The decision by Donald Trump, President of the United States, to impose a sharp 50 per cent double tariff on Indian goods has strained trade relations between India and the US. The Trump administration believed that such a steep tariff would severely disrupt India’s export-driven sectors and pressure New Delhi into accepting American trade demands. However, India has responded with confidence, signalling that it will not be destabilised by unilateral tariff measures, even at the cost of displeasing Washington. Instead of yielding, India has accelerated its efforts to diversify trade partnerships and strengthen economic ties with other major economies. After concluding a Free Trade Agreement (FTA) with Oman, India has now reached a comprehensive trade agreement with New Zealand, reinforcing its strategy of expanding global market access while reducing dependence on the US.

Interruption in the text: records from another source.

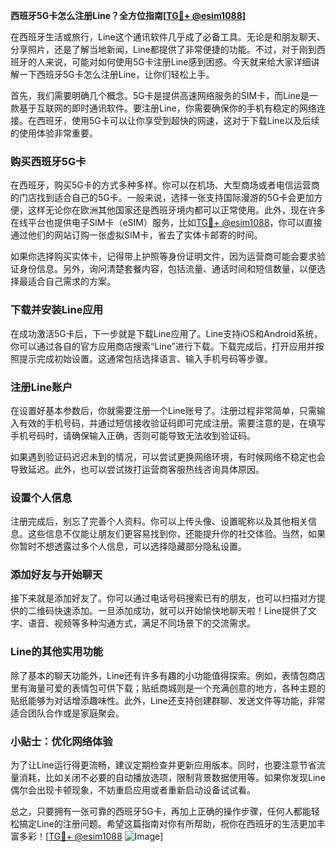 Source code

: **西班牙5G卡怎么注册Line？全方位指南[[TG💪+ @esim1088](https://t.me/s/esim1088)]**

在西班牙生活或旅行，Line这个通讯软件几乎成了必备工具。无论是和朋友聊天、分享照片，还是了解当地新闻，Line都提供了非常便捷的功能。不过，对于刚到西班牙的人来说，可能对如何使用5G卡注册Line感到困惑。今天就来给大家详细讲解一下西班牙5G卡怎么注册Line，让你们轻松上手。

首先，我们需要明确几个概念。5G卡是提供高速网络服务的SIM卡，而Line是一款基于互联网的即时通讯软件。要注册Line，你需要确保你的手机有稳定的网络连接。在西班牙，使用5G卡可以让你享受到超快的网速，这对于下载Line以及后续的使用体验非常重要。

### 购买西班牙5G卡

在西班牙，购买5G卡的方式多种多样。你可以在机场、大型商场或者电信运营商的门店找到适合自己的5G卡。一般来说，选择一张支持国际漫游的5G卡会更加方便，这样无论你在欧洲其他国家还是西班牙境内都可以正常使用。此外，现在许多在线平台也提供电子SIM卡（eSIM）服务，比如[TG💪+ @esim1088](https://t.me/s/esim1088)，你可以直接通过他们的网站订购一张虚拟SIM卡，省去了实体卡邮寄的时间。

如果你选择购买实体卡，记得带上护照等身份证明文件，因为运营商可能会要求验证身份信息。另外，询问清楚套餐内容，包括流量、通话时间和短信数量，以便选择最适合自己需求的方案。

### 下载并安装Line应用

在成功激活5G卡后，下一步就是下载Line应用了。Line支持iOS和Android系统，你可以通过各自的官方应用商店搜索“Line”进行下载。下载完成后，打开应用并按照提示完成初始设置。这通常包括选择语言、输入手机号码等步骤。

### 注册Line账户

在设置好基本参数后，你就需要注册一个Line账号了。注册过程非常简单，只需输入有效的手机号码，并通过短信接收验证码即可完成注册。需要注意的是，在填写手机号码时，请确保输入正确，否则可能导致无法收到验证码。

如果遇到验证码迟迟未到的情况，可以尝试更换网络环境，有时候网络不稳定也会导致延迟。此外，也可以尝试拨打运营商客服热线咨询具体原因。

### 设置个人信息

注册完成后，别忘了完善个人资料。你可以上传头像、设置昵称以及其他相关信息。这些信息不仅能让朋友们更容易找到你，还能提升你的社交体验。当然，如果你暂时不想透露过多个人信息，可以选择隐藏部分隐私设置。

### 添加好友与开始聊天

接下来就是添加好友了。你可以通过电话号码搜索已有的朋友，也可以扫描对方提供的二维码快速添加。一旦添加成功，就可以开始愉快地聊天啦！Line提供了文字、语音、视频等多种沟通方式，满足不同场景下的交流需求。

### Line的其他实用功能

除了基本的聊天功能外，Line还有许多有趣的小功能值得探索。例如，表情包商店里有海量可爱的表情包可供下载；贴纸商城则是一个充满创意的地方，各种主题的贴纸能够为对话增添趣味性。此外，Line还支持创建群聊、发送文件等功能，非常适合团队合作或是家庭聚会。

### 小贴士：优化网络体验

为了让Line运行得更流畅，建议定期检查并更新应用版本。同时，也要注意节省流量消耗，比如关闭不必要的自动播放选项，限制背景数据使用等。如果你发现Line偶尔会出现卡顿现象，不妨重启应用或者重新启动设备试试看。

总之，只要拥有一张可靠的西班牙5G卡，再加上正确的操作步骤，任何人都能轻松搞定Line的注册问题。希望这篇指南对你有所帮助，祝你在西班牙的生活更加丰富多彩！[[TG💪+ @esim1088](https://t.me/s/esim1088) ![Image](https://i.postimg.cc/4NQfJmqS/Snipaste-2025-05-13-00-14-12.png)]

Taking advantage of the ongoing Trump-led tariff war, India has revived several stalled trade negotiations that had remained dormant for years. Notably, a US trade delegation visited India shortly after Russian President Vladimir Putin held talks with Prime Minister Narendra Modi in New Delhi. Despite this renewed engagement, the Indian government has firmly rejected several US demands, particularly the push to open India’s sensitive agricultural market to American products. The Centre made it clear that India’s position on agriculture and market access is non-negotiable, and that the decision now rests with Washington. If the US is willing to accommodate India’s concerns, a bilateral trade deal could be announced by March, according to official sources. Piyush Goyal, the Union Commerce Minister, has publicly stated that an India–US trade agreement is “very close,” although significant differences remain.
While discussions with the US continue, India’s exporters are benefiting from newly secured markets through agreements with countries such as Oman and New Zealand, offering broader access and reduced trade risk.
India–New Zealand Trade Agreement
The newly concluded agreement between India and New Zealand aims to double bilateral trade within the next five years. Under the terms of the deal, all Indian exports to New Zealand will be duty-free, providing a major boost to Indian manufacturers and exporters across multiple sectors. On the import side, 95 per cent of goods entering India from New Zealand will be exempt from customs duties. From the very first day of implementation, 57 per cent of products will receive duty-free access, with this figure expected to rise to 82 per cent once the agreement is fully implemented. In addition, New Zealand has committed to investing $20 billion (approximately Rs 1.7 lakh crore) in India over the next 15 years, significantly strengthening long-term economic cooperation.
During the 2024–25 financial year, bilateral trade between the two countries stood at $1.3 billion (around Rs 11,600 crore). India’s exports accounted for $711 million (Rs 6,300 crore), while imports from New Zealand were valued at $587 million (Rs 5,200 crore).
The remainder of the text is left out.